Leserbrief zum Artikel Mord an Agenten: Eskalation nach Drehbuch
vom 14.03.2018:
Von Problemen ablenken
Was, frage ich mich, soll einen russischen Präsidenten kurz vor einer Wahl dazu bewegen, einen ehemaligen Doppelagenten, der absolut keine Gefahr mehr darstellt, nach acht Jahren vergiften zu lassen? Es scheinen wohl andere Gründe eine Rolle zu spielen. Theresa May bläst innenpolitisch böiger Wind bei ihren »Brexit«-Bemühungen ins Gesicht. Also sucht man sich Nebenkriegsschauplätze. Der Anschlag auf den Russen und seine Tochter kommt da gerade recht, um von inneren Problemen abzulenken. Was liegt also näher, als eine Täterschaft Moskaus herbeizuhalluzinieren. Schlimm nur, dass u. a. auch eine Regierung in Berlin diese Schuldzuweisung ungeprüft nachplappert und mit dem Finger auf Moskau zeigt.

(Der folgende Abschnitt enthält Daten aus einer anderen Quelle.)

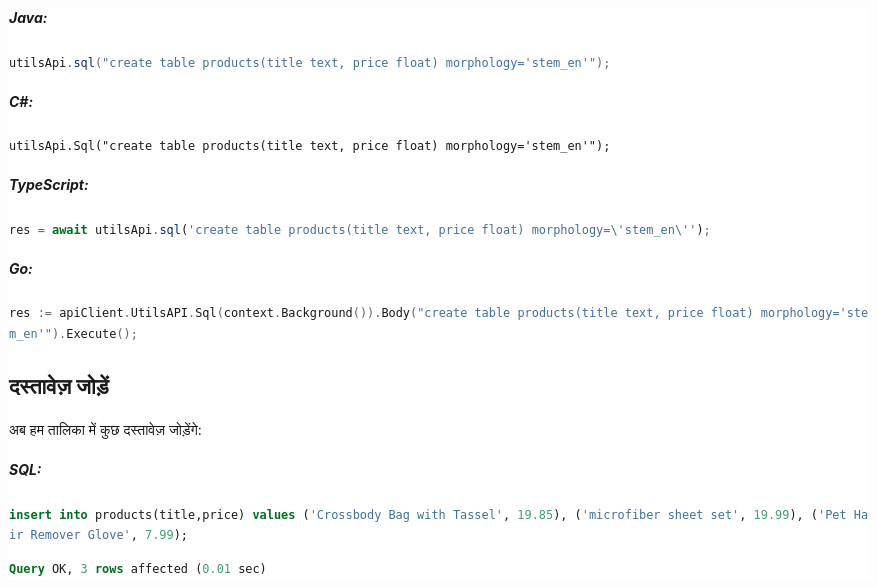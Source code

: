 
##### Java:



```java
utilsApi.sql("create table products(title text, price float) morphology='stem_en'");

```


##### C#:



```clike
utilsApi.Sql("create table products(title text, price float) morphology='stem_en'");

```


##### TypeScript:


```typescript
res = await utilsApi.sql('create table products(title text, price float) morphology=\'stem_en\'');
```


##### Go:


```go
res := apiClient.UtilsAPI.Sql(context.Background()).Body("create table products(title text, price float) morphology='stem_en'").Execute();
```




## दस्तावेज़ जोड़ें

अब हम तालिका में कुछ दस्तावेज़ जोड़ेंगे:


##### SQL:



```sql
insert into products(title,price) values ('Crossbody Bag with Tassel', 19.85), ('microfiber sheet set', 19.99), ('Pet Hair Remover Glove', 7.99);
```


```sql
Query OK, 3 rows affected (0.01 sec)
```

Es gibt zu denken, dass die Bitte der Russen, Proben des Nervengiftes für eine gemeinsame Untersuchung zur Verfügung zu stellen, mit einem kategorischen Nein beantwortet wurde. Fragt sich nur warum? Verschwörungstheorie hin oder her: Fast wäre man geneigt anzunehmen, die Briten haben etwas zu verheimlichen. Will man den Russen auf Biegen und Brechen etwas in die Schuhe schieben, um einen Grund für einen angeblichen »Bündnisfall« der NATO zu haben? Wie hirnrissig muss man sein, so etwas daraus herzuleiten? Ich hoffe nur, dass Vernunft obwaltet und die Täterschaft endgültig geklärt wird. Verwundern würde es mich nicht, wenn sie beim britischen Geheimdienst angesiedelt wäre – aus gutem Grunde.
Veröffentlicht in der jungen Welt am 22.03.2018.